Friday, May 8, 2009
Each dynamic in the fluidity of agriculture requires second-guessing at every turn
I witnessed the the opening of the sluice gates (2) of the Minneriya tank yesterday, which with the debri of the canals, the first rush of water eventually feed the paddy fields in our area for this Yala season. The problem is that the Tank is far from full, the real bad news for me is that we have been told that the water allocation will drop to 70% of normal and we have been requested to only cultivate 70% of our fields, for which the subsidized fertilizer would be given proportionately less.
To a reader of my blog it spells disaster for my cultivation, as in the best of times I have to fight for water, risking life and limb in the dead of night, legitimately closing the neighbors water pipes to allow sufficient water to flow into my fields. In my case as I am at the end of the tributary canal, I will most definitely get NO water as the neighbors upstream will take all the water they can. Earlier I was allowed to close the water for a night to ensure I had at least a chance of filling my fields once a week.
The way the water allocation is rationed in practice is that previously the canals were open three days a week and now it will be down to two, and so farmers will be fighting for this lower allocation. I am therefore trying to foresee the problems ahead and plan for this eventuality. I have one of two options open to me. The easiest approach is and which has been adopted on this property since it was given over 70 years ago in the initial Minneriya colonoization scheme, is not to cultivate this season. I can remember when I bought this property it was in a desolate state of abandonment a sea of overgrown weeds. The more difficult one is to purchase a large capacity water pump and try to do the impossible, completely cultivate all my fields on water pumped up from the river running beside my property.
A complete sucker for punishment as some blog readers have called me, I have chosen the latter course. In time, I will report to you the progress and the pitfalls of this approach as well as the economics of this. The first thing I learned a generation ago in my first economics class was that it is the study of the optimum allocation of scarce resources. I don’t know if this comes under that or simply a roll of the dice! In this roll the downside of losing big outweighs the upside of making a little more than break even. That is why we farmers are foolish, and always seem to roll the dice when there are no odds of making a good return.

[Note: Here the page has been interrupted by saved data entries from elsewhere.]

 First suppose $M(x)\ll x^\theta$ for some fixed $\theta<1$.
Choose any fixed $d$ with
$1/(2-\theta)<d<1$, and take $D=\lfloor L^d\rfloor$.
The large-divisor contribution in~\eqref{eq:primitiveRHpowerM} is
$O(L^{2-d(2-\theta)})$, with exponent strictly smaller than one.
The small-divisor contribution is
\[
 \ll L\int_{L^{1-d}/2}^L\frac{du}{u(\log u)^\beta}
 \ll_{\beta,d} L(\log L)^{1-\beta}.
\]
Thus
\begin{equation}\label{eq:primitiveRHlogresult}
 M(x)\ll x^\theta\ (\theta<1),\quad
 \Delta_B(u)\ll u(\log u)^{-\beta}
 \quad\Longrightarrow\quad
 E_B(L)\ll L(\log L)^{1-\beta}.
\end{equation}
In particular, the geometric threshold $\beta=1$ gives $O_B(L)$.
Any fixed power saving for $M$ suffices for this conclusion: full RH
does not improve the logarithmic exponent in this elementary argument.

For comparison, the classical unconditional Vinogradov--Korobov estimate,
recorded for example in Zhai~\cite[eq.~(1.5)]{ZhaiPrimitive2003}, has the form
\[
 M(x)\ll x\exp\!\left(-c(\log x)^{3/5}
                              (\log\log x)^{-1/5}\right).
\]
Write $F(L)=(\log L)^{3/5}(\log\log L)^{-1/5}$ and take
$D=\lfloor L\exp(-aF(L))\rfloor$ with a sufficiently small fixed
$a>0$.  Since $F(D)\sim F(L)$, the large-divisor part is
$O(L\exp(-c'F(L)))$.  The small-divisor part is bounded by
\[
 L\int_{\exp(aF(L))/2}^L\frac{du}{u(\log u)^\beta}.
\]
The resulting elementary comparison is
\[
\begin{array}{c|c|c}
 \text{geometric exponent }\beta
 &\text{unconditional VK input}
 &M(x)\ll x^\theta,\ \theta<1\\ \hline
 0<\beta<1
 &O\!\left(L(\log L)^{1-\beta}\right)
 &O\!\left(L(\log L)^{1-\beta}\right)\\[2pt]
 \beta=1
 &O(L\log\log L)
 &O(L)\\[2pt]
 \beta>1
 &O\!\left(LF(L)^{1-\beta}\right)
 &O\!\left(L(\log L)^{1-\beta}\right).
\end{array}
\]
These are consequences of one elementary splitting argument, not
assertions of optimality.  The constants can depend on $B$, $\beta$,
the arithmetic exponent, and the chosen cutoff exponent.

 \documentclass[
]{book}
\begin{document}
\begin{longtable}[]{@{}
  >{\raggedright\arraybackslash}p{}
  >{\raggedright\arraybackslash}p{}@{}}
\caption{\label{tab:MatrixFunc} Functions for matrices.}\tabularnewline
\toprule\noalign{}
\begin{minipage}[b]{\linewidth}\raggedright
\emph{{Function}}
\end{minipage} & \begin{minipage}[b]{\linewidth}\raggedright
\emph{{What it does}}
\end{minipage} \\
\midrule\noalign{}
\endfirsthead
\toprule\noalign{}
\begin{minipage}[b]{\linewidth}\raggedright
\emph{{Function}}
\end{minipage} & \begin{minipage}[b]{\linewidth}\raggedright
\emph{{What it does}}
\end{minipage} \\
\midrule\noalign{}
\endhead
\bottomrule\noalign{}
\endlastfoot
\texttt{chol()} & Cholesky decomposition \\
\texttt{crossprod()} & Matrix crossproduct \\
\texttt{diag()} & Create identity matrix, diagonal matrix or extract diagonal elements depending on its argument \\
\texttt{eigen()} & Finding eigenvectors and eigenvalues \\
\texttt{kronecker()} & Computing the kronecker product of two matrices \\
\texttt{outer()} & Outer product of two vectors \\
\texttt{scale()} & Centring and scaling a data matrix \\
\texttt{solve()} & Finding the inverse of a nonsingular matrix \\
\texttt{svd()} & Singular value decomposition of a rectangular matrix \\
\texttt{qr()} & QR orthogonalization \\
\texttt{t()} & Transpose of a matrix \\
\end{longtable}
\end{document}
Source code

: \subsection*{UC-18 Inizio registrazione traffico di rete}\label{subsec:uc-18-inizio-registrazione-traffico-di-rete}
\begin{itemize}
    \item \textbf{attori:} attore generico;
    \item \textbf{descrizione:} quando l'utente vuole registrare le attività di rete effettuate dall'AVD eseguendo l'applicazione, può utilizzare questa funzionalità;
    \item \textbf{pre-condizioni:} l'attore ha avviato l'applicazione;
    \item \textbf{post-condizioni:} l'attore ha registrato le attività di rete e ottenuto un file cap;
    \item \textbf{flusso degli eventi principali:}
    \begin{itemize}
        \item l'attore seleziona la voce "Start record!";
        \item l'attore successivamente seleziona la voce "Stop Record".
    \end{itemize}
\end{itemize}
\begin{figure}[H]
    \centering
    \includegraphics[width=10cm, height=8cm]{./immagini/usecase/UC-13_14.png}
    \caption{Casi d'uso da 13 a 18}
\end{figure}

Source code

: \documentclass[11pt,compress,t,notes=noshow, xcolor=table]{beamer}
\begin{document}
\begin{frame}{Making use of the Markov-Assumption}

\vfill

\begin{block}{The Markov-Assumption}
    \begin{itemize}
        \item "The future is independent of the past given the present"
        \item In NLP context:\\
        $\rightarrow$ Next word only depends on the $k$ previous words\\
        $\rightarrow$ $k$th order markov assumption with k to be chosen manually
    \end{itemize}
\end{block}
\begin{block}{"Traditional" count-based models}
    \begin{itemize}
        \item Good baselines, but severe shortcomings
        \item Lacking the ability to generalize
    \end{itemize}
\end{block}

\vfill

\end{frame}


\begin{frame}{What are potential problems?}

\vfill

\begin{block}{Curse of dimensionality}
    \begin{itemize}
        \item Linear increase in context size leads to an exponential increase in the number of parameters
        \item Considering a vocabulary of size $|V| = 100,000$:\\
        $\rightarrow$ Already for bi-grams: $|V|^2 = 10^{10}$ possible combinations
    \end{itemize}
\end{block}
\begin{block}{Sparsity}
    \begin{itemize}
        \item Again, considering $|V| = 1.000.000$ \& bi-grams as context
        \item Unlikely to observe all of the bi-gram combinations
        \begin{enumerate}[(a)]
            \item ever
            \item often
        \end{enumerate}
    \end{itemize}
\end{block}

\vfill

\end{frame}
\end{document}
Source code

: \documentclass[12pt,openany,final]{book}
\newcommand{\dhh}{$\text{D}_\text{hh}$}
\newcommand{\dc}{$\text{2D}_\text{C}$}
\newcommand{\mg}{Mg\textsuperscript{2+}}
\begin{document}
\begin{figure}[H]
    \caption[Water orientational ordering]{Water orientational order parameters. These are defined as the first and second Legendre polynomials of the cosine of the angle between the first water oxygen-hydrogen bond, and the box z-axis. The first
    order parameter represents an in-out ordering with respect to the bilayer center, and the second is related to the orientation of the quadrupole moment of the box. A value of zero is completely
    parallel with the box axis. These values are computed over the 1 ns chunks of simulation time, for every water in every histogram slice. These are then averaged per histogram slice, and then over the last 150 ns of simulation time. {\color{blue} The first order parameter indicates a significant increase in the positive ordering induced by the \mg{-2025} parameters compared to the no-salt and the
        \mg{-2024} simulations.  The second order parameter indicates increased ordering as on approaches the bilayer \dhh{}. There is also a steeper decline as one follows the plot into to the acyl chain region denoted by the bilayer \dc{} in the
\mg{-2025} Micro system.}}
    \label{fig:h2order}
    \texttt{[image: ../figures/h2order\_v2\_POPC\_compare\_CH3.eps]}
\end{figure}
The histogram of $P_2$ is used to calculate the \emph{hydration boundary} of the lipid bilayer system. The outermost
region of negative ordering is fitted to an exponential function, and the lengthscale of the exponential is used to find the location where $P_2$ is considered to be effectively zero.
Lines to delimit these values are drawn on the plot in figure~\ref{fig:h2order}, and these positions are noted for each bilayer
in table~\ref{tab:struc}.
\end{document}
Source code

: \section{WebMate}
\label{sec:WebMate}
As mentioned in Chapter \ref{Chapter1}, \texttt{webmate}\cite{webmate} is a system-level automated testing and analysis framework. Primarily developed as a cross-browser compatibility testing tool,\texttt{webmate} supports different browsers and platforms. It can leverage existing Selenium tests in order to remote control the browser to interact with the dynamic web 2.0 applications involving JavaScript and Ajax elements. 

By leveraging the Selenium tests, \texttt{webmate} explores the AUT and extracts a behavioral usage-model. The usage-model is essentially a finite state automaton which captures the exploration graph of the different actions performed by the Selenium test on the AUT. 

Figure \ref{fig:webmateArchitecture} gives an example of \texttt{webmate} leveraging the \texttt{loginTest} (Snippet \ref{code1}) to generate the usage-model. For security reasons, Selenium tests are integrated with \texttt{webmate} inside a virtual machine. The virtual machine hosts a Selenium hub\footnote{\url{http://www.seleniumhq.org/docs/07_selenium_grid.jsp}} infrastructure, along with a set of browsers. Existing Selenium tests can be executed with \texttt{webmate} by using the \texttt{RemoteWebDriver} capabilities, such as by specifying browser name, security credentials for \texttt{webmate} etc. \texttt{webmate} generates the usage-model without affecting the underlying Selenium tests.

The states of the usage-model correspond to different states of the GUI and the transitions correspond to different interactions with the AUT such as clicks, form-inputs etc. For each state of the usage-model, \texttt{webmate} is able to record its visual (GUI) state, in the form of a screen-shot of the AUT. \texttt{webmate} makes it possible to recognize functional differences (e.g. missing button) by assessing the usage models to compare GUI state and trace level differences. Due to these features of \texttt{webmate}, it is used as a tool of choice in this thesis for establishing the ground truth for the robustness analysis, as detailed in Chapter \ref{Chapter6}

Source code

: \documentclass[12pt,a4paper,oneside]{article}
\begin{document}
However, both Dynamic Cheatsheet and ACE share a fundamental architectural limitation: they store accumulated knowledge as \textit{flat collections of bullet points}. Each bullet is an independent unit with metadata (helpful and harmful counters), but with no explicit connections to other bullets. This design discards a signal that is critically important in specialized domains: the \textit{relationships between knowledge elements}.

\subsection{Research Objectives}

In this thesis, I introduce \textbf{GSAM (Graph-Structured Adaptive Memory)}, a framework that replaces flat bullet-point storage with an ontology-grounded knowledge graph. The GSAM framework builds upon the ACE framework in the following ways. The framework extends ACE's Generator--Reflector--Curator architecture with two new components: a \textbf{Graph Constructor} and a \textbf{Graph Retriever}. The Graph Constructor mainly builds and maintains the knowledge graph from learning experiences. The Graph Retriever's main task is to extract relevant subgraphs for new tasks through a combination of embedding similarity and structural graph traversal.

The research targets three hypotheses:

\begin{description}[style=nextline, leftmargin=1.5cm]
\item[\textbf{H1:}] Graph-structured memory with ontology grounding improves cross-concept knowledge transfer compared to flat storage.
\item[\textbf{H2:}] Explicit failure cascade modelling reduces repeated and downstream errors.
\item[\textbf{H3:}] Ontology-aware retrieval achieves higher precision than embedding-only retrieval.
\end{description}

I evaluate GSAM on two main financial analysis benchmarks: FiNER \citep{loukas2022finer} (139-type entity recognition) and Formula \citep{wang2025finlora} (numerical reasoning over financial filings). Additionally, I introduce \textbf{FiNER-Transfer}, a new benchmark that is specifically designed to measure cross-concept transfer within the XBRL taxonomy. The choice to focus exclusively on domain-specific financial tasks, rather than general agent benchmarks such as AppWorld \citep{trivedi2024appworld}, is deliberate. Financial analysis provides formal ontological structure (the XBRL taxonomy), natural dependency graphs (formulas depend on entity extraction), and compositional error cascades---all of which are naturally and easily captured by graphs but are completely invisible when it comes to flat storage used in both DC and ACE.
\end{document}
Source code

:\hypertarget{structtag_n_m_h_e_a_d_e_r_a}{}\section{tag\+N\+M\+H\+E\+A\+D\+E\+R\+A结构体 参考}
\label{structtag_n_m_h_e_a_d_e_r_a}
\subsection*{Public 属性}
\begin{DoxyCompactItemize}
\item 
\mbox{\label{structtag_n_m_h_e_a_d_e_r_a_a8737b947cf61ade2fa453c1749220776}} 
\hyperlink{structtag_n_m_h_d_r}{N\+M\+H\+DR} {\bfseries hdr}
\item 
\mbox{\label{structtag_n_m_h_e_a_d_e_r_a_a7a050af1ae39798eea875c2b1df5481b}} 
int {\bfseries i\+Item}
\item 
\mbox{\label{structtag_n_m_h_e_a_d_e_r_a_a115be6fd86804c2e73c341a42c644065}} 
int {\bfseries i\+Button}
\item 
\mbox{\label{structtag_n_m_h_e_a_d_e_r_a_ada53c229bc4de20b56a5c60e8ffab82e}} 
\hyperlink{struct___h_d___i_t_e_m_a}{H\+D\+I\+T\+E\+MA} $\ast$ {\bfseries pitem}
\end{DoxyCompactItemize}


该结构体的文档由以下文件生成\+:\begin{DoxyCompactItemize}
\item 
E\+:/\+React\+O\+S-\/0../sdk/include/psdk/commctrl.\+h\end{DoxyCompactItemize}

Now if I take the easy course, you blog readers will not have anything to smirk about, so I decided to take an even bolder step, in keeping with my previous record. In my 6 seasons farming rice paddies in my life, I have grown 5 varieties of rice on my land, and I have decided to take the plunge and try a 6th, something I have not even tasted, and is still in the experimental stage. It is the CIC developed, ‘Red Basmati’. They want me to grow it as a seed paddy to increase their stock of seed paddy so that CIC will have many out-grower farmers grow for them, as they will guarantee a minimum price. If you go to the CIC shops, you will see their “Golden Crop” brand rices they sell and I believe a packeted kilo is sold at Rs150 or more. I bought the 5 bushels of seed paddy (20.5kg a bushel) at Rs1350/- a bushel. This is for 5 bushels of land, which is one hectare.